Farm Bailout Paid to Brazilian Meat Processor Angers Lawmakers

Editors note: We definitely need an agro industry program to bolster rural America. Especially to shield agriculture from trade conflict retaliation by foreign countries when the government goes to bat for manufacturing. However we do NOT need to subsidize foreign or domestic multinational agribusinesses.

Lawmakers want to know why a Brazilian-owned company got payments from a program aimed to help American farmers weather President Trump’s trade war.

[Maggie Haberman and

WASHINGTON — The Trump administration, confident that the Chinese government will follow through on its agreement to buy more American agriculture, plans to shutter its bailout program for farmers hurt by tariffs.

But allegations of unfairness and other criticisms continue to dog the $28 billion initiative, which President Trump created to ease the economic hardship on rural America, which constitutes a large portion of his political base.

What was meant to be a financial lifeline for struggling farmers has been widely derided by critics as a corporate bailout for big agriculture companies and those who live in metropolitan areas but own farms in rural America. The program has also been attacked for providing financial support to American subsidiaries of foreign agriculture companies that operate in the United States.

For months, a bipartisan group of lawmakers has been pressing the Trump administration to explain payments to a Brazilian-owned company with a troubled past.

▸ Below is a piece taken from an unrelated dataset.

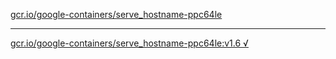[gcr.io/google-containers/serve_hostname-ppc64le](https://hub.docker.com/r/anjia0532/serve_hostname-ppc64le/tags/) 

----
[gcr.io/google-containers/serve_hostname-ppc64le:v1.6 √](https://hub.docker.com/r/anjia0532/serve_hostname-ppc64le/tags/)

About $67 million in bailout funds have gone to JBS USA, the subsidiary of JBS S.A., a Brazilian company that is the world’s biggest meat-processing firm.

Lawmakers have argued that a company with foreign-held ownership should be getting more scrutiny, particularly one that encountered legal troubles three years ago. In 2017, two of JBS S.A.’s former top executives, brothers Wesley and Joesley Batista, pleaded guilty to corruption charges in Brazil.

The Batista family, through a holding company, remains the largest shareholder of JBS S.A.

Senator Marco Rubio, Republican of Florida, and Senator Bob Menendez, Democrat of New Jersey, as well as Representative Rosa DeLauro, Democrat of Connecticut, have asked Sonny Perdue, the agriculture secretary, to investigate JBS S.A.

“I have not had a reply from the secretary,” Ms. DeLauro said, adding that the money “was supposed to be going to struggling farmers.”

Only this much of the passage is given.